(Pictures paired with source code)
- - - - -

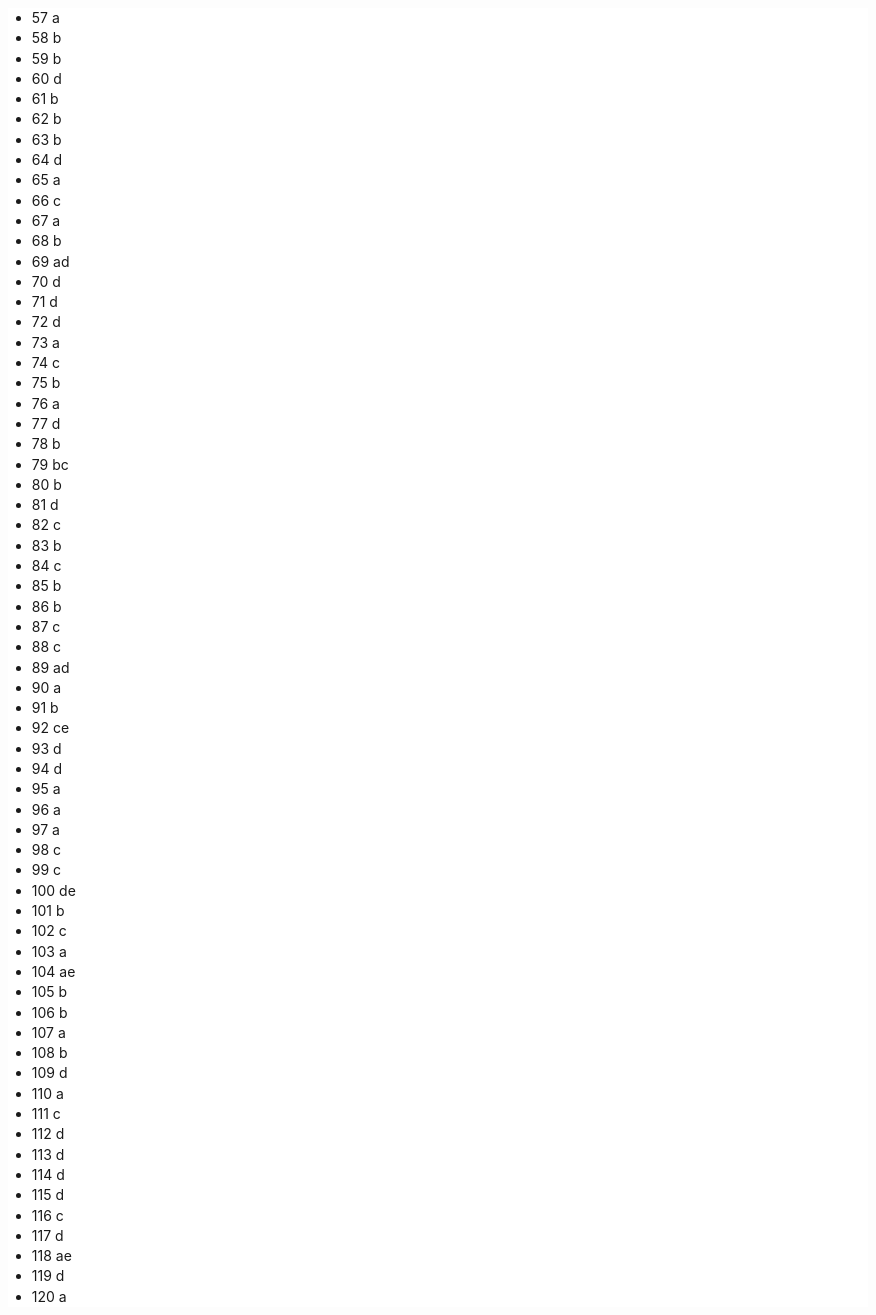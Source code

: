 - 57 a
- 58 b
- 59 b
- 60 d
- 61 b
- 62 b
- 63 b
- 64 d
- 65 a
- 66 c
- 67 a
- 68 b
- 69 ad
- 70 d
- 71 d
- 72 d
- 73 a
- 74 c
- 75 b
- 76 a
- 77 d
- 78 b
- 79 bc
- 80 b
- 81 d
- 82 c
- 83 b
- 84 c
- 85 b
- 86 b
- 87 c 
- 88 c
- 89 ad
- 90 a
- 91 b
- 92 ce
- 93 d
- 94 d
- 95 a
- 96 a
- 97 a
- 98 c
- 99 c
- 100 de
- 101 b
- 102 c
- 103 a
- 104 ae
- 105 b
- 106 b
- 107 a
- 108 b
- 109 d
- 110 a
- 111 c
- 112 d
- 113 d
- 114 d
- 115 d
- 116 c
- 117 d
- 118 ae
- 119 d
- 120 a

- - - - -

- _EXERCISE GOAL_
Set down the records again verbatim, with no pictures.

- _REPLY_
Source code

: - 57 a
- 58 b
- 59 b
- 60 d
- 61 b
- 62 b
- 63 b
- 64 d
- 65 a
- 66 c
- 67 a
- 68 b
- 69 ad
- 70 d
- 71 d
- 72 d
- 73 a
- 74 c
- 75 b
- 76 a
- 77 d
- 78 b
- 79 bc
- 80 b
- 81 d
- 82 c
- 83 b
- 84 c
- 85 b
- 86 b
- 87 c 
- 88 c
- 89 ad
- 90 a
- 91 b
- 92 ce
- 93 d
- 94 d
- 95 a
- 96 a
- 97 a
- 98 c
- 99 c
- 100 de
- 101 b
- 102 c
- 103 a
- 104 ae
- 105 b
- 106 b
- 107 a
- 108 b
- 109 d
- 110 a
- 111 c
- 112 d
- 113 d
- 114 d
- 115 d
- 116 c
- 117 d
- 118 ae
- 119 d
- 120 a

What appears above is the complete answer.